• [ABOUT THIS TASK]: Copy each line of the records that includes "codeforces".

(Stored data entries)
== Segment start ==

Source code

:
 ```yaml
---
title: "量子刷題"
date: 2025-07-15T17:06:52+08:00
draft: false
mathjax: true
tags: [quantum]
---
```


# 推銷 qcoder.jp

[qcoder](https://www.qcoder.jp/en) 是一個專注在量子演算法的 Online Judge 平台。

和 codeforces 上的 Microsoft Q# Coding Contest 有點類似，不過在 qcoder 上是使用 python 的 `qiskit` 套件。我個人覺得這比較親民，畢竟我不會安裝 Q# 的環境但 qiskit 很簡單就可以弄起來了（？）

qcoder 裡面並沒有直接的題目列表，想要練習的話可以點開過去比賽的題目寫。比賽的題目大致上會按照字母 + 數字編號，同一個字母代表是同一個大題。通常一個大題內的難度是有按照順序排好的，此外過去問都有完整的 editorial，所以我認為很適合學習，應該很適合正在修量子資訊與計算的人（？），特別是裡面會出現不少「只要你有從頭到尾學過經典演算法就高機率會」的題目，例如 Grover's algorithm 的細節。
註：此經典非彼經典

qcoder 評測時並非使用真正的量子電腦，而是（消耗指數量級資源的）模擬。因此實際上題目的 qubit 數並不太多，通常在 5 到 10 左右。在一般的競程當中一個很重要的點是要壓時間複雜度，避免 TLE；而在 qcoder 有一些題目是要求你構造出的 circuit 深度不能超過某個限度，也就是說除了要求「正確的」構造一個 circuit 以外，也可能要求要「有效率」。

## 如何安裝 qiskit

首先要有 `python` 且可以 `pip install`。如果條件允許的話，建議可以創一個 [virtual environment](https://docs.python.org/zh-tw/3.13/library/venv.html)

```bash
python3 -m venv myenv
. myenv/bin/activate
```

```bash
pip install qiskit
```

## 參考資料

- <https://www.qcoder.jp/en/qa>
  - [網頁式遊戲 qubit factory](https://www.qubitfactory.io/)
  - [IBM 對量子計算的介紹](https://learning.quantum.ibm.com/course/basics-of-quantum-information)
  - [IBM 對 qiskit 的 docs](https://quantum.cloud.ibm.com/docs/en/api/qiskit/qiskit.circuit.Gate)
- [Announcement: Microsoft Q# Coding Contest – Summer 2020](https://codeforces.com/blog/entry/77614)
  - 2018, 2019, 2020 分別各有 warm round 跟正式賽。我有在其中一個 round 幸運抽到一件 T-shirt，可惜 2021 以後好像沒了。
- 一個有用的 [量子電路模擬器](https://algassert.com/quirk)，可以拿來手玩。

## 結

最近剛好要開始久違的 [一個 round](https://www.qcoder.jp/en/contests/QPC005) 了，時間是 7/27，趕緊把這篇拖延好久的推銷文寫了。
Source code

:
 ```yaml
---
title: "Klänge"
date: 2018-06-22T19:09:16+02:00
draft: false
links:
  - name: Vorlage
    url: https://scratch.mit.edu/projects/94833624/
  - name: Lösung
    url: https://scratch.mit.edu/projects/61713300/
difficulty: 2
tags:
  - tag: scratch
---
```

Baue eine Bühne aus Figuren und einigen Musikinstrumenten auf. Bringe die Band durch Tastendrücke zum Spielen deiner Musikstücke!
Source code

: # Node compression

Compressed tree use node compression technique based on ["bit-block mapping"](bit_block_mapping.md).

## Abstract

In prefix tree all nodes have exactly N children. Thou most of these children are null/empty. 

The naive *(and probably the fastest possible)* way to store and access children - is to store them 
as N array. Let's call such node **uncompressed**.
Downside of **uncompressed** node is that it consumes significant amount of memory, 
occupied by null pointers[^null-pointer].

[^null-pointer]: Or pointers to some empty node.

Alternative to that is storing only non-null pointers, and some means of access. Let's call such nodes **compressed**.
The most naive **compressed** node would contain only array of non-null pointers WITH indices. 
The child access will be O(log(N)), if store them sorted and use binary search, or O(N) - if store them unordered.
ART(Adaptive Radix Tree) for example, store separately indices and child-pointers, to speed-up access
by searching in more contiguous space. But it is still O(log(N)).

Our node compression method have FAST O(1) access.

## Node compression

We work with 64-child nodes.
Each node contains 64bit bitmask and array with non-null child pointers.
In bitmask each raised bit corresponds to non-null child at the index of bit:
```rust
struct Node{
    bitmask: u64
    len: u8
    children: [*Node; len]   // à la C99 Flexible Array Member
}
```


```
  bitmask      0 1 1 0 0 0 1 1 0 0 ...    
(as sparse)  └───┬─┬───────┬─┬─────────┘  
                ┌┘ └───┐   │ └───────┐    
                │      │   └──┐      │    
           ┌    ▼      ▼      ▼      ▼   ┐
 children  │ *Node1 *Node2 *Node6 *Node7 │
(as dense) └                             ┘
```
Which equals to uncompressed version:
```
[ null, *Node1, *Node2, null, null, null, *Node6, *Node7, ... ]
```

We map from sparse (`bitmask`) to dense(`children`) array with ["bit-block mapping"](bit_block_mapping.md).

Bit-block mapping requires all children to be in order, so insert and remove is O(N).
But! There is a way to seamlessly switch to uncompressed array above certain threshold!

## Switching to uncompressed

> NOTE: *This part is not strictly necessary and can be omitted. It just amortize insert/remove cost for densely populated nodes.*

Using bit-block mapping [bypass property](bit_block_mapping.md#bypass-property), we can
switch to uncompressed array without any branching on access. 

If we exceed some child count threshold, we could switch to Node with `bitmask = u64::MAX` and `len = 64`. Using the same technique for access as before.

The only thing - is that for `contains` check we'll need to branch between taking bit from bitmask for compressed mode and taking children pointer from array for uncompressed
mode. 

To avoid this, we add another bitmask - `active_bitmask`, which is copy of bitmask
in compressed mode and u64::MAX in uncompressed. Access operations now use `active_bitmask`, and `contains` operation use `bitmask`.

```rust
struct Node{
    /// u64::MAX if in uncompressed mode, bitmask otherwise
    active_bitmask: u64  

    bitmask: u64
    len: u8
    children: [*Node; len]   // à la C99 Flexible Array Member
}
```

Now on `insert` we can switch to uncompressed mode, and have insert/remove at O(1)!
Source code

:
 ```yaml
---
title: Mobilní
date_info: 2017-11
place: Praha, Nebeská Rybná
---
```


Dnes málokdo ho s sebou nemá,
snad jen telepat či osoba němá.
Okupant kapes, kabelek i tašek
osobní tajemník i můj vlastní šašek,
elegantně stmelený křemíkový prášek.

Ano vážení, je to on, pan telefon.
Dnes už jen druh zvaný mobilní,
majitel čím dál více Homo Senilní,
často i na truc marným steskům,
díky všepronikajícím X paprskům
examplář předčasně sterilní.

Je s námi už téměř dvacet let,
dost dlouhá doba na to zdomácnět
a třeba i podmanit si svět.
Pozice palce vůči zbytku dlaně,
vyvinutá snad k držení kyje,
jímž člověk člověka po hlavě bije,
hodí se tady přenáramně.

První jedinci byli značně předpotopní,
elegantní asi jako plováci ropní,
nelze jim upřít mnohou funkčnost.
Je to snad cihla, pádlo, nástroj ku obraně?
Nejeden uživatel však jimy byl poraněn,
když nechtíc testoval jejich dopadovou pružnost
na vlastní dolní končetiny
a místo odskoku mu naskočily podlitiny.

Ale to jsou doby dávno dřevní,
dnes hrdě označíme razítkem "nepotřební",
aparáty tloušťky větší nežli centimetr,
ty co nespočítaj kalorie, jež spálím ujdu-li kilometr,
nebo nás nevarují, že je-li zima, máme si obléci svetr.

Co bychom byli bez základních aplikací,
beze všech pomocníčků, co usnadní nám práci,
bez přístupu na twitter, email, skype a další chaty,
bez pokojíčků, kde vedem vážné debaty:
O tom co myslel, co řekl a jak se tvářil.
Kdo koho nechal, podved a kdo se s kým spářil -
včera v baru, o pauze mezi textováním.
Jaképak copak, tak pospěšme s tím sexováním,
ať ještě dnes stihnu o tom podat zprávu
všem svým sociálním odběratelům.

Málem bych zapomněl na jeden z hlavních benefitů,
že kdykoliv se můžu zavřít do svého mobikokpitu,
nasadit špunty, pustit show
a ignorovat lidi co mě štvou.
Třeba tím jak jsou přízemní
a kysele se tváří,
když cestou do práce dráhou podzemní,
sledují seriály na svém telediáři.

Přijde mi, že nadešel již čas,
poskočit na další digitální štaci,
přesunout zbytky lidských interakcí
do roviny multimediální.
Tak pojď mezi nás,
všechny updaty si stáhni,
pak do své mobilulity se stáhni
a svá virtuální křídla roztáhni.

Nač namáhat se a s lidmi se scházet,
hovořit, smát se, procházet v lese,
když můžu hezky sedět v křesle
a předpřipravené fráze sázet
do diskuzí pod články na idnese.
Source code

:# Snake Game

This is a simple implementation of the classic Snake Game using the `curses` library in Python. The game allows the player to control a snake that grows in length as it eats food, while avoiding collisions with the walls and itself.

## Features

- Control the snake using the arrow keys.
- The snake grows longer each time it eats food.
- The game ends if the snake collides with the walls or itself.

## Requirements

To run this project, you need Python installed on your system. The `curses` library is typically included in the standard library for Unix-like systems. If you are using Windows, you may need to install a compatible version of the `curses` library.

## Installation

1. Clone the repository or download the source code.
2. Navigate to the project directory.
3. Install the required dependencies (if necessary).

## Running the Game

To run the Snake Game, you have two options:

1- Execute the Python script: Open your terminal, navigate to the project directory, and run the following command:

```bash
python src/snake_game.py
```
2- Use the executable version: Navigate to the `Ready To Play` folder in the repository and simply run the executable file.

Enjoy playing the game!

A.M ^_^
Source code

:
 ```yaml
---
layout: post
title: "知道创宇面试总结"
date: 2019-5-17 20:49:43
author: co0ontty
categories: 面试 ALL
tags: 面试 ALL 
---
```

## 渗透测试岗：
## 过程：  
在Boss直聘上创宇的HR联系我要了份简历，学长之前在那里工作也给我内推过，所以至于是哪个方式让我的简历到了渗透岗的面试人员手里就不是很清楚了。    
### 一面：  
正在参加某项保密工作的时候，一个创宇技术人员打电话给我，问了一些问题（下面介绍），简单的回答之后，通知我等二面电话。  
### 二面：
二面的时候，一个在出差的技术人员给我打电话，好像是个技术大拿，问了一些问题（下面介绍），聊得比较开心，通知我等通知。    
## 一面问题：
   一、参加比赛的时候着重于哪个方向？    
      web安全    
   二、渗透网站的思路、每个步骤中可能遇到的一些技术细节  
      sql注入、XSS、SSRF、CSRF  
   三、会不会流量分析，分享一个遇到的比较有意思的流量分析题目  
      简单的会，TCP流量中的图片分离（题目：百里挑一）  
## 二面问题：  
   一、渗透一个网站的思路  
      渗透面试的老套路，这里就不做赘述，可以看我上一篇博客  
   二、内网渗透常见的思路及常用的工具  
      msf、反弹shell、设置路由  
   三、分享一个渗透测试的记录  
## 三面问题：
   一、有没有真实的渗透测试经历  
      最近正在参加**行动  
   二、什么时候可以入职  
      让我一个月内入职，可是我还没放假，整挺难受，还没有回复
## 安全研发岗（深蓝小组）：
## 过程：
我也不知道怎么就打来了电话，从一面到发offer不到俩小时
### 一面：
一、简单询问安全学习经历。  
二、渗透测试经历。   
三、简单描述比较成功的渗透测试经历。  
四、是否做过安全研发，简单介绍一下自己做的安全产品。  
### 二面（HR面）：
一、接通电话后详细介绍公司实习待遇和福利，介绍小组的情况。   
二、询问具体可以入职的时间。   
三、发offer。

== Segment end ==

• [RESPONSE FOR THIS EXERCISE]:
和 codeforces 上的 Microsoft Q# Coding Contest 有點類似，不過在 qcoder 上是使用 python 的 `qiskit` 套件。我個人覺得這比較親民，畢竟我不會安裝 Q# 的環境但 qiskit 很簡單就可以弄起來了（？）
- [Announcement: Microsoft Q# Coding Contest – Summer 2020](https://codeforces.com/blog/entry/77614)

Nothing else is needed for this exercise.